After the service, our pastor Paul, came around to talk to us.

“Jim and Joyce, how are you two doing?” Paul asked.

“Ah well, we’re still here,” I replied.

“Thank you for the sermon, Paul,” Joyce said.

“Yes, I thought about you two as I was preaching.” Paul pulled us aside. “I know things have been very tough in the last few years. But there are greater things up there in Heaven. Christmas is about hope for eternal life. Jesus came to the world to bring hope and salvation.”

“Yes, that’s true, Paul,” I said. “Hope for eternal life. I like the sound of that.”

I decided then it was time for Joyce to know about the note I got from the homeless man.

We went home, and I asked her to sit with me.

“What’s going on, Jim?” she sounded a bit worried.

“Well, I have this note.
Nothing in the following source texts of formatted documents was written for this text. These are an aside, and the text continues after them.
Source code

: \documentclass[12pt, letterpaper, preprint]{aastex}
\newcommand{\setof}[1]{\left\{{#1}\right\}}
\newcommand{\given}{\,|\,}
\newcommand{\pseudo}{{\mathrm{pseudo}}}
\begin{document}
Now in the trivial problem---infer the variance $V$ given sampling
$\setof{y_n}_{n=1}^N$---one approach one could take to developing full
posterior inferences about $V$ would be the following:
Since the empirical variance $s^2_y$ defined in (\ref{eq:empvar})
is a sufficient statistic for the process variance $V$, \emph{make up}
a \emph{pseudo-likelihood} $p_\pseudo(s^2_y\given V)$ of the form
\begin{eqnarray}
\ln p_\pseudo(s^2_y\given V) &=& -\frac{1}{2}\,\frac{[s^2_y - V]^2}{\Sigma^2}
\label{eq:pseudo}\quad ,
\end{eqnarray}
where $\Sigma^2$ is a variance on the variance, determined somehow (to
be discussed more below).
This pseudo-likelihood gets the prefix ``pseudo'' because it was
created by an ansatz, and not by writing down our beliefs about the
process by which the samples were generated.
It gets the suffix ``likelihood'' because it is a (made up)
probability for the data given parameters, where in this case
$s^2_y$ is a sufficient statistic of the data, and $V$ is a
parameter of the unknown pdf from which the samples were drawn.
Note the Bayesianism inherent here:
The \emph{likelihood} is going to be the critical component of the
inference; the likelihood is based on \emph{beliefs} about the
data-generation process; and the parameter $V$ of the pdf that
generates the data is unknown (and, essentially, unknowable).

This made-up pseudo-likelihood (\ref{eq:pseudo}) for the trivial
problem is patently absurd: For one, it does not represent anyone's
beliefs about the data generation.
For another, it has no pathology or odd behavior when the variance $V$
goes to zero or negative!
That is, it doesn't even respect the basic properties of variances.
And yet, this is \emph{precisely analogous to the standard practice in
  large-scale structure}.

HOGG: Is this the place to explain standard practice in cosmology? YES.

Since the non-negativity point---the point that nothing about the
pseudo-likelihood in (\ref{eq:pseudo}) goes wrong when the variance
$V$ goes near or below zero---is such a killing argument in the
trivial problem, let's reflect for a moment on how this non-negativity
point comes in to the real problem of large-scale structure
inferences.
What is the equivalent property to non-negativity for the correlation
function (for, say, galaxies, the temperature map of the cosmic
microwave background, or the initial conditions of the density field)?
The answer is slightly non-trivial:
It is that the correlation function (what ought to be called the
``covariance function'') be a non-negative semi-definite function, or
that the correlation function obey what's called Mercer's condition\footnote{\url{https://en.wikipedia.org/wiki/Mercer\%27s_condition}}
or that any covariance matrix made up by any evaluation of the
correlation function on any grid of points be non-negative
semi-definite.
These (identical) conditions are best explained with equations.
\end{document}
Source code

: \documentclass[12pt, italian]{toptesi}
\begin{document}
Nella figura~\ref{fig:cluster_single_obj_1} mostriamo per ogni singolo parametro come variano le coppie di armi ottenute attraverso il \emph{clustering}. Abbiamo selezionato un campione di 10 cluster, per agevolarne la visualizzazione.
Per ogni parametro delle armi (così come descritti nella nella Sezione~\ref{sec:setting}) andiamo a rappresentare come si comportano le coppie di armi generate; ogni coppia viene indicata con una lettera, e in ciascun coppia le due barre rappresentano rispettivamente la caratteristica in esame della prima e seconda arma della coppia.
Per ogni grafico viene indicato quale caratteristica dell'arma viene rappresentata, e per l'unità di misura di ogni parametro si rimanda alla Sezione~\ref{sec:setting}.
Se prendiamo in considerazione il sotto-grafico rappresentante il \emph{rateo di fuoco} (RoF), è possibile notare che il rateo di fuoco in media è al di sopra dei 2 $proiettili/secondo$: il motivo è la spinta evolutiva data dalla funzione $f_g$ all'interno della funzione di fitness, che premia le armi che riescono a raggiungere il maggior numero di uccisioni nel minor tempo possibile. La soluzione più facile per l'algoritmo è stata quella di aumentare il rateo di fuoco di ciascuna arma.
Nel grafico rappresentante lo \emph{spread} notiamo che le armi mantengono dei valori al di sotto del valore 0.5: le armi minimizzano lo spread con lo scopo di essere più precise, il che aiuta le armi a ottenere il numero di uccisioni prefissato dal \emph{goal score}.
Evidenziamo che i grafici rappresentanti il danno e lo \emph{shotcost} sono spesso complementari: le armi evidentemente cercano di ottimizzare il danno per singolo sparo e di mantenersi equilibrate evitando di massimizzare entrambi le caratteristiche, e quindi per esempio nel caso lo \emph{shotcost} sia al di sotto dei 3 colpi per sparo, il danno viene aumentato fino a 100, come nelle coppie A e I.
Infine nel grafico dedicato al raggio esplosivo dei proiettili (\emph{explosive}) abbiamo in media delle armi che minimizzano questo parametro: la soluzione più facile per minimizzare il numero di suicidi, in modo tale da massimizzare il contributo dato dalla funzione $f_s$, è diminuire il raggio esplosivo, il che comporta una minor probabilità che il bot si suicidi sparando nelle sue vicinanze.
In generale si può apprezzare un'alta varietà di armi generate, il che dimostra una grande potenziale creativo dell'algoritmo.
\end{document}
A homeless man gave it to me.”

“A homeless man?”

“Yes, he was sitting in front of the shop where I got the chicken on Friday.”

“Ok.”

“I’ve been wanting to tell you about it.” I tried to calm myself. “But only today after hearing Paul’s sermon that I had the courage.”

“It sounds serious, what is it?”

“Remember what we used to tell Clement when he was still a little boy?”

“Yes?”

“Look, here’s the note.”

Someone else was born on Christmas. He was born in a poor family but went on to be the saviour of the world. You can be great too, Clement. Don’t let anyone tell you otherwise.

Underneath the note there was a small writing: “I am safe with Him now”


Merry Christmas 2018.

Thank you for reading.

I hope your Christmas is filled with heavenly miracle, joy and blessings.